Data to process Start Marker
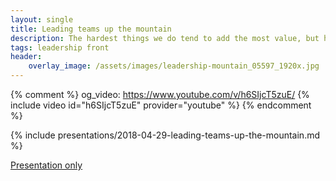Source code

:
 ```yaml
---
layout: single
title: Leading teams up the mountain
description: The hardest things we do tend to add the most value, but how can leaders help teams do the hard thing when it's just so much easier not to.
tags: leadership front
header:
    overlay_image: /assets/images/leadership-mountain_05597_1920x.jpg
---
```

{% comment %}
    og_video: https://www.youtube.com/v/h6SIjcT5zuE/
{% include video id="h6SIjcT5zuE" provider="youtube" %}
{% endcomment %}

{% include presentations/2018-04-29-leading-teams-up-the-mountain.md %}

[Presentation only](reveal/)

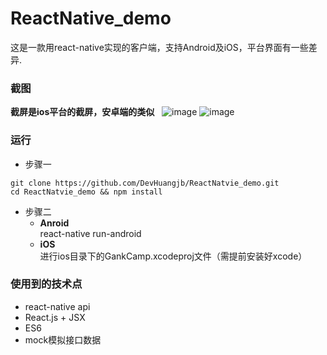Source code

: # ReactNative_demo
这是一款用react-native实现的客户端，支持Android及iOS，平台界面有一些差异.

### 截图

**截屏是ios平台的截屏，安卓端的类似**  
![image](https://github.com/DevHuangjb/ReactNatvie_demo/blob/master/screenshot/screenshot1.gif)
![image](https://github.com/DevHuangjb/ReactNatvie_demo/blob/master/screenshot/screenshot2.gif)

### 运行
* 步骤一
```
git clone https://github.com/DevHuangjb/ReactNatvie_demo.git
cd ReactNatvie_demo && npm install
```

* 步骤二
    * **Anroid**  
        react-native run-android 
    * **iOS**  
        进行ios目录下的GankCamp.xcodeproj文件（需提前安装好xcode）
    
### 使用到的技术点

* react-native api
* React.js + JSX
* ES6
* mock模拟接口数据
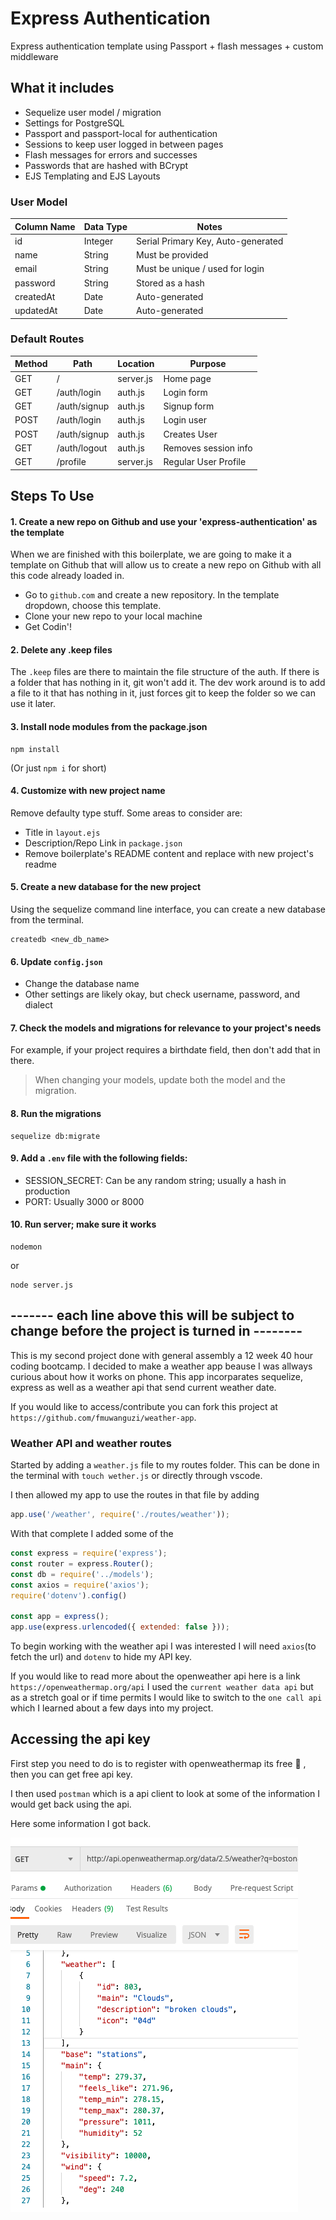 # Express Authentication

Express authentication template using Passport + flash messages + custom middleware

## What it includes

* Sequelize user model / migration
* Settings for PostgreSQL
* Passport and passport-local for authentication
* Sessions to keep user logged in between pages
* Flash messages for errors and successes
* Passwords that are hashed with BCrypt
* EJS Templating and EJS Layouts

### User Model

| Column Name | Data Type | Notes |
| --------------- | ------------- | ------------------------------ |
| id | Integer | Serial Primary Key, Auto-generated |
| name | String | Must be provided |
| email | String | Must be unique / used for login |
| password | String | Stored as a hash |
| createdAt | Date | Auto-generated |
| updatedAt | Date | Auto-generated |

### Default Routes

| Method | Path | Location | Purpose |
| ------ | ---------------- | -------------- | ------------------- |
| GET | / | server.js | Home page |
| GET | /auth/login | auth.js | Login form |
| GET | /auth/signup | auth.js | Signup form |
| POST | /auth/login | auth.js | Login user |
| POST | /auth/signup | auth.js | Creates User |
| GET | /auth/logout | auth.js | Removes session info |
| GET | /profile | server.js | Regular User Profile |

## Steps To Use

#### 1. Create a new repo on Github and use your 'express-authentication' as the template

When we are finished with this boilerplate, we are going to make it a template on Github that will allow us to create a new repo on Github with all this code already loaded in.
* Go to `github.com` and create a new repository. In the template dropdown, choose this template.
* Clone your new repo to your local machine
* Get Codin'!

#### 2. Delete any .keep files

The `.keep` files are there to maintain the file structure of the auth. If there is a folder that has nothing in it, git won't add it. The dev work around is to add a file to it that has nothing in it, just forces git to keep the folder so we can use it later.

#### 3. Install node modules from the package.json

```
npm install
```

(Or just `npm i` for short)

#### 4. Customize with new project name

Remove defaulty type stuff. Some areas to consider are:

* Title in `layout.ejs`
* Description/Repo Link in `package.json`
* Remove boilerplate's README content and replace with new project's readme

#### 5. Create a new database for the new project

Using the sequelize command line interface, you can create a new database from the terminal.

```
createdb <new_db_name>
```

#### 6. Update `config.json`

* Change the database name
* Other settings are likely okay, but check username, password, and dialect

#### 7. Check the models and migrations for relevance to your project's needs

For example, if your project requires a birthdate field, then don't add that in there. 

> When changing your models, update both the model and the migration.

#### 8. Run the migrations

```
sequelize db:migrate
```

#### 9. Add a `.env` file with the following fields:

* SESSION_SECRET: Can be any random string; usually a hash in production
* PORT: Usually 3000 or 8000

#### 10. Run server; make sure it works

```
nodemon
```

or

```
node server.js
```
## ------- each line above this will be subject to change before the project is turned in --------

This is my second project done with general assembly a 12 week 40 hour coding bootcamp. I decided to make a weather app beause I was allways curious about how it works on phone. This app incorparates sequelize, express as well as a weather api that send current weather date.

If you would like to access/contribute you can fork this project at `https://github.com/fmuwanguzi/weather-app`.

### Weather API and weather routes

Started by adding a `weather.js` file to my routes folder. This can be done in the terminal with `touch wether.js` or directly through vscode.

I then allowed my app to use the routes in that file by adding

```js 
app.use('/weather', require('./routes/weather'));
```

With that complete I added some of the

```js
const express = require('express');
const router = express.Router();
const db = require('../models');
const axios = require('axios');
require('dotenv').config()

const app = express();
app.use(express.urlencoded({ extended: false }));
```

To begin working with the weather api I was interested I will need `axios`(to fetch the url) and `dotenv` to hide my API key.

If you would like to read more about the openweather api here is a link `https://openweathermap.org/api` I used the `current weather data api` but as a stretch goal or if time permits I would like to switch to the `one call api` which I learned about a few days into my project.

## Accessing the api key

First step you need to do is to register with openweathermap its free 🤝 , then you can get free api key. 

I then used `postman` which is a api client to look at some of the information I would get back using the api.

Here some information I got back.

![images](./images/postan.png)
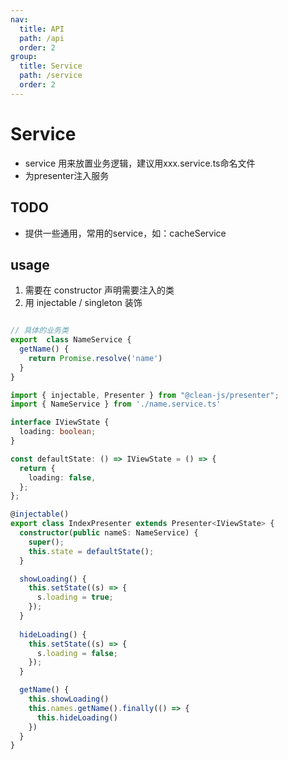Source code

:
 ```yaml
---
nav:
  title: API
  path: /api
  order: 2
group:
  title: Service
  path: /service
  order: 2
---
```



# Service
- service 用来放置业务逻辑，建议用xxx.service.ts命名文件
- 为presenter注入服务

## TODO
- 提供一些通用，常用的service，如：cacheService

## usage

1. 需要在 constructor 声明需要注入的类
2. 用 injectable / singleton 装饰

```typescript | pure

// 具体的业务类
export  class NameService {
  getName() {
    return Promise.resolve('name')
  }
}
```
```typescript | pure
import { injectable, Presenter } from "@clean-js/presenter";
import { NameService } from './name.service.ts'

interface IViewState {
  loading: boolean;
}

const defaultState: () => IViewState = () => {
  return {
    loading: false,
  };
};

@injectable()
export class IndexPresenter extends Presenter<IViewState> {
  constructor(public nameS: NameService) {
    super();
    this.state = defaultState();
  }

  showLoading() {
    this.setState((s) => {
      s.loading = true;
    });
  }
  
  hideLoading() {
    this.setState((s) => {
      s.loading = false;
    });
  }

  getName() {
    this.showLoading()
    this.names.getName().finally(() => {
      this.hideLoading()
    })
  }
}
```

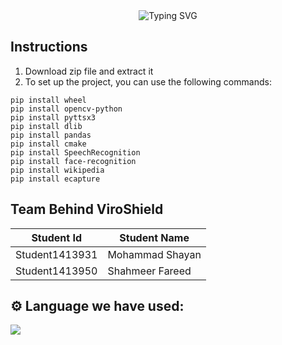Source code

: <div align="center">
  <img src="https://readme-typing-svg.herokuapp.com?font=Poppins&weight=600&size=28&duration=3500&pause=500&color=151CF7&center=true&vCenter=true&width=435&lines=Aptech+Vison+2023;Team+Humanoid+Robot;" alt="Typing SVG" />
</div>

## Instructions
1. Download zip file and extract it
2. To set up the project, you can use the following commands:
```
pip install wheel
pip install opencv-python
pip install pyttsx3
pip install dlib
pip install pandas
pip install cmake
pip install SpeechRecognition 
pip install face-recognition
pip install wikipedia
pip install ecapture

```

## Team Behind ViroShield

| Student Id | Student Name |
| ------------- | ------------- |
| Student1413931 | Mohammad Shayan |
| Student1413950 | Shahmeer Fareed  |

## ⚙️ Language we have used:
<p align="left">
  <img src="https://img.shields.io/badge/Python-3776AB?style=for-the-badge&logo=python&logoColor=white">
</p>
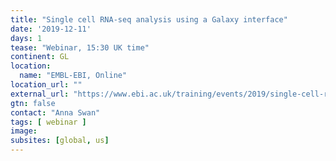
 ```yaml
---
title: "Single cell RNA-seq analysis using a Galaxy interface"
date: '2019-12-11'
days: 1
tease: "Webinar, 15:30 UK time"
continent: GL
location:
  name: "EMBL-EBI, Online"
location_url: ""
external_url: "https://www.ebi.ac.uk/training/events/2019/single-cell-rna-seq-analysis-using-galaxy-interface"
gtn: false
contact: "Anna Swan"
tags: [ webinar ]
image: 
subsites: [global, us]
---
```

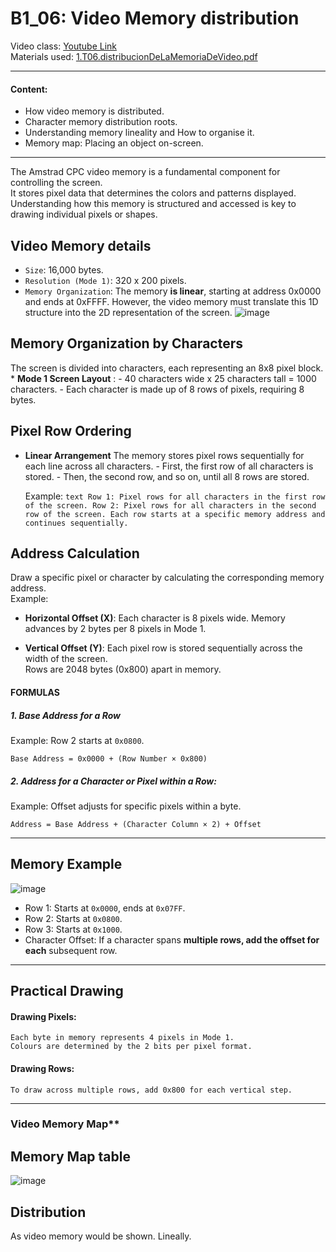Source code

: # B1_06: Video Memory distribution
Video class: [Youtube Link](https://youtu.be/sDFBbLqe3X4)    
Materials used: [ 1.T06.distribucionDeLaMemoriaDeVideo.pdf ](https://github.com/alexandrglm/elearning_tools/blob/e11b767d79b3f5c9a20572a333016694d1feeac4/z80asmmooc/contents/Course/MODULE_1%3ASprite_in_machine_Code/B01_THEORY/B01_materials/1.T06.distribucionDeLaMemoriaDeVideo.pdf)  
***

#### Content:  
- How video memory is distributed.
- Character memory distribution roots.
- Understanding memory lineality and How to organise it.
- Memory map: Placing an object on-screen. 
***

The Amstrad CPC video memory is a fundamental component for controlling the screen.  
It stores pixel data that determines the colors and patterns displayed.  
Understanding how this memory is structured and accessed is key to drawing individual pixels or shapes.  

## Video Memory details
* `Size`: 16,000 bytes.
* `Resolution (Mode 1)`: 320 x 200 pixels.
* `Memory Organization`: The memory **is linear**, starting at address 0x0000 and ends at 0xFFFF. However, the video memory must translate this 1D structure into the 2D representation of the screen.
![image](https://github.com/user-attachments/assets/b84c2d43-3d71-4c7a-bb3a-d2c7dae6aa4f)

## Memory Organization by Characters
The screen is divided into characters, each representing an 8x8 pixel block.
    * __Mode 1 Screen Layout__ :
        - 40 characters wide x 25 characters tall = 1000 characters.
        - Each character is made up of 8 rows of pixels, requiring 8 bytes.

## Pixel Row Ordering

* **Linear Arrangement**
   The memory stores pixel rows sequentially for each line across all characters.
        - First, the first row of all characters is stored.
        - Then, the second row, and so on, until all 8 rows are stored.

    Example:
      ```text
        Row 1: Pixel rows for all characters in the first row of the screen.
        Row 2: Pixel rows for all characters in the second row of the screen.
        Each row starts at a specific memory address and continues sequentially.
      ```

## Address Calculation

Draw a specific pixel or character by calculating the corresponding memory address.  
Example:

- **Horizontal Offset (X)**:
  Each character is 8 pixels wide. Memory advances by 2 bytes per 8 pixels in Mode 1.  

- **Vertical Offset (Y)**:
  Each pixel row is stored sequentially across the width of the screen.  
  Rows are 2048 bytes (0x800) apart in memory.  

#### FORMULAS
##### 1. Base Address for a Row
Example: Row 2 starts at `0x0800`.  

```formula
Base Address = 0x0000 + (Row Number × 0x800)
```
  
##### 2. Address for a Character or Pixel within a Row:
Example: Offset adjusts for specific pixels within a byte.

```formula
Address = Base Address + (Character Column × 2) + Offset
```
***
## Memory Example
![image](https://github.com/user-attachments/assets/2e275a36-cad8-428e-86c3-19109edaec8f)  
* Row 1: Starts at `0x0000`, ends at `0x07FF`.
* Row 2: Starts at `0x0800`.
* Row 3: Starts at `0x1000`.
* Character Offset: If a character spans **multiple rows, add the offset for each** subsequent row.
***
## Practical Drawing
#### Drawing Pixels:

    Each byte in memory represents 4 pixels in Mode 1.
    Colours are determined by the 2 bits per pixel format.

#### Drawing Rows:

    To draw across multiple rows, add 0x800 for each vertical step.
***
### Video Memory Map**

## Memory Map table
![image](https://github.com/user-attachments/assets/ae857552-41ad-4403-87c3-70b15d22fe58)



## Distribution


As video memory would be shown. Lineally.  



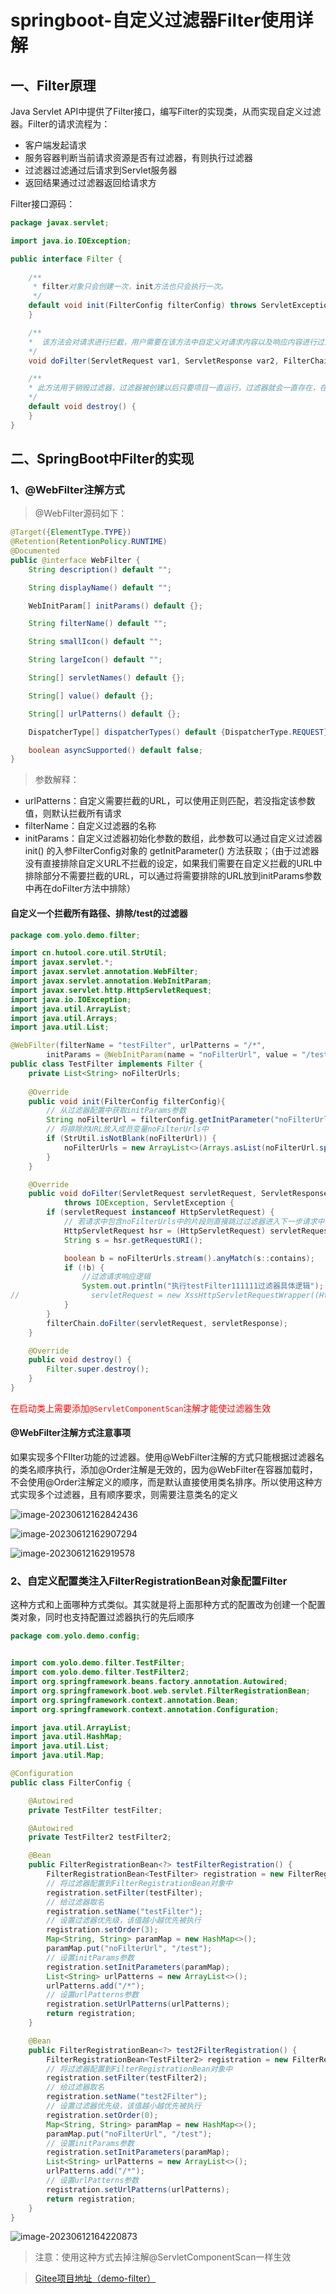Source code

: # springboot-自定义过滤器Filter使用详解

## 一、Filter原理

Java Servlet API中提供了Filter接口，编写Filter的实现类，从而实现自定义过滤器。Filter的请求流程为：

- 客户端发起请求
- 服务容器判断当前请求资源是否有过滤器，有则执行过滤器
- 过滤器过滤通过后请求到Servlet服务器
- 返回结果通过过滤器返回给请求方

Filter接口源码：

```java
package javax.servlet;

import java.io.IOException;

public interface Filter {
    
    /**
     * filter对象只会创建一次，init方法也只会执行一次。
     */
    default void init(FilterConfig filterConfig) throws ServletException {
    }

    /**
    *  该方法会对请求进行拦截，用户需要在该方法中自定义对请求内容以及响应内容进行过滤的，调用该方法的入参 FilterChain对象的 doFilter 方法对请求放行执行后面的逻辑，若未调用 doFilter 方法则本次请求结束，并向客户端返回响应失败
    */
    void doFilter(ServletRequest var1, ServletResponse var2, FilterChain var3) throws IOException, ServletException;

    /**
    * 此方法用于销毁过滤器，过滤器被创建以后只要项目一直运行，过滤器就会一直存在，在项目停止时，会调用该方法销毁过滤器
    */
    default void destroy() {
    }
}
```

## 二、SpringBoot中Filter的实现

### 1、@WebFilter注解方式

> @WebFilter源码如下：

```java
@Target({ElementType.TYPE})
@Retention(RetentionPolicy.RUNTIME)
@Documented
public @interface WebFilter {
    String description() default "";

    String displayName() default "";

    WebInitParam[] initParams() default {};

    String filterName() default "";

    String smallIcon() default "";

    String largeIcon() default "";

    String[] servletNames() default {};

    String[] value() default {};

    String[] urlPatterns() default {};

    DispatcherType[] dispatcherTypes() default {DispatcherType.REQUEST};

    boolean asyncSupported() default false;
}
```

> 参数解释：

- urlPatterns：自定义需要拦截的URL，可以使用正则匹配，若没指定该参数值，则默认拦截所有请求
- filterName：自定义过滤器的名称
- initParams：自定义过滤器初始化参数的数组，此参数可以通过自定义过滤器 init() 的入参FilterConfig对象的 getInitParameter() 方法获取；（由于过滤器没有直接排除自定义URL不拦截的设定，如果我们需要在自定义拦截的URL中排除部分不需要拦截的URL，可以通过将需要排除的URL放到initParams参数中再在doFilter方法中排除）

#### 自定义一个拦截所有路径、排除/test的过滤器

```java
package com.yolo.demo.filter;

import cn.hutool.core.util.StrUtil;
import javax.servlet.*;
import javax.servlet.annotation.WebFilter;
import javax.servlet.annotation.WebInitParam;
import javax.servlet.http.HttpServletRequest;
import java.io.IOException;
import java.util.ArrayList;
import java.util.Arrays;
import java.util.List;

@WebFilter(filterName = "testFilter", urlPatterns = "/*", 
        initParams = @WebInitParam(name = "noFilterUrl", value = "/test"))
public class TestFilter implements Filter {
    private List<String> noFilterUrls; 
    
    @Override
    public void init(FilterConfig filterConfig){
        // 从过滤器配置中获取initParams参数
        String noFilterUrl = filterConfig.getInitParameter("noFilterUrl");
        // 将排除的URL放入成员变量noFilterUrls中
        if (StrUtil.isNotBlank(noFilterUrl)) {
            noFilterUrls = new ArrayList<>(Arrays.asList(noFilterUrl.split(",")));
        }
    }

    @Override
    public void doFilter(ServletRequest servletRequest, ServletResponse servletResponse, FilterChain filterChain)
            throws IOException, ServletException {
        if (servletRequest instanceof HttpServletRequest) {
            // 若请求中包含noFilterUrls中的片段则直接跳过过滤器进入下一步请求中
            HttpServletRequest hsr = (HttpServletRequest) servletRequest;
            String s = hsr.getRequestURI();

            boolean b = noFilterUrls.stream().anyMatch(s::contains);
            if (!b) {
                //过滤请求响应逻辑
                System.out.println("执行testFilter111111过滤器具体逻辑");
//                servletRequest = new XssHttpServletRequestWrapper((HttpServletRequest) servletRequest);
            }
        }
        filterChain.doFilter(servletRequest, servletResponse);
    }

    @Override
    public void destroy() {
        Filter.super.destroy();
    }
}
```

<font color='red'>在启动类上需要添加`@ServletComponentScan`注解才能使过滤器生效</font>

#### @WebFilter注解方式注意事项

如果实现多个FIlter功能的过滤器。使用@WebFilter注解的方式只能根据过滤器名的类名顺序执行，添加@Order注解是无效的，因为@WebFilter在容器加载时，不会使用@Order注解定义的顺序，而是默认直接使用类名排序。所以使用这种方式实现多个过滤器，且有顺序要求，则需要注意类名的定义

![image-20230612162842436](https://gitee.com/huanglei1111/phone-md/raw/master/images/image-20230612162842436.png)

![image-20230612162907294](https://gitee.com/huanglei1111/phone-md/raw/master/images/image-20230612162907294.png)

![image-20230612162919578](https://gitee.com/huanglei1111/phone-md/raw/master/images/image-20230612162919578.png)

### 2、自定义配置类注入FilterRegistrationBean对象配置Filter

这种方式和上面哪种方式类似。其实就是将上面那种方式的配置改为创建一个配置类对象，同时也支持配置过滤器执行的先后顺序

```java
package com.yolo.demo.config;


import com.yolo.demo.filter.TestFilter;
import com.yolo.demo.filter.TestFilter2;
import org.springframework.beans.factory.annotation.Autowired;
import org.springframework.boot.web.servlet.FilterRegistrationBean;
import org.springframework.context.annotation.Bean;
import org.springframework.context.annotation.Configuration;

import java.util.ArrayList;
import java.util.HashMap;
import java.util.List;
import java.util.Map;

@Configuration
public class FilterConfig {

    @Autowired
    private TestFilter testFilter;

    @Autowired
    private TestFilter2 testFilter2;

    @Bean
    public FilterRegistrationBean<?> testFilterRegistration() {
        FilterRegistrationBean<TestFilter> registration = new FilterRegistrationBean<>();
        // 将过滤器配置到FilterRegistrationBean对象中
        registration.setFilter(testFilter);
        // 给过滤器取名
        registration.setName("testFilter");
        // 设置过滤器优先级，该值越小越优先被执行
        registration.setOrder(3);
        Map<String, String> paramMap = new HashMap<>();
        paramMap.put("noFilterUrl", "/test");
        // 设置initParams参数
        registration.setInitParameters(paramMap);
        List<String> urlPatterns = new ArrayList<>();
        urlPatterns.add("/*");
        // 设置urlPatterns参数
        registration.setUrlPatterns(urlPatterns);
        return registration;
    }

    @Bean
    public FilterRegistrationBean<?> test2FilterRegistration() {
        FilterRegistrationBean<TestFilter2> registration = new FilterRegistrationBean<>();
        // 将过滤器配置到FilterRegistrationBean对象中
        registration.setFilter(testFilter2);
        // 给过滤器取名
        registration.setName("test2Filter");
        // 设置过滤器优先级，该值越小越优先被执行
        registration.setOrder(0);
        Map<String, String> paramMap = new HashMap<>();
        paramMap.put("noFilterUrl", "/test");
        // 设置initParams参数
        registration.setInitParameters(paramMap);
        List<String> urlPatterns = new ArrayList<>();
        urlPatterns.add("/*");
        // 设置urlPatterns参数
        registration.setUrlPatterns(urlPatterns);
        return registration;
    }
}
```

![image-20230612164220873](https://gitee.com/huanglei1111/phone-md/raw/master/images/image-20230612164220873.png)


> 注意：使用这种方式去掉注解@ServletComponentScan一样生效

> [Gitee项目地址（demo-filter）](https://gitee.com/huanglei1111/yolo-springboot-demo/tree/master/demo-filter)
Data to process End Marker
## Problem requirements
From the material above, return every line that contains "sequentially".

## Task solution
   The memory stores pixel rows sequentially for each line across all characters.
        Each row starts at a specific memory address and continues sequentially.
  Each pixel row is stored sequentially across the width of the screen.  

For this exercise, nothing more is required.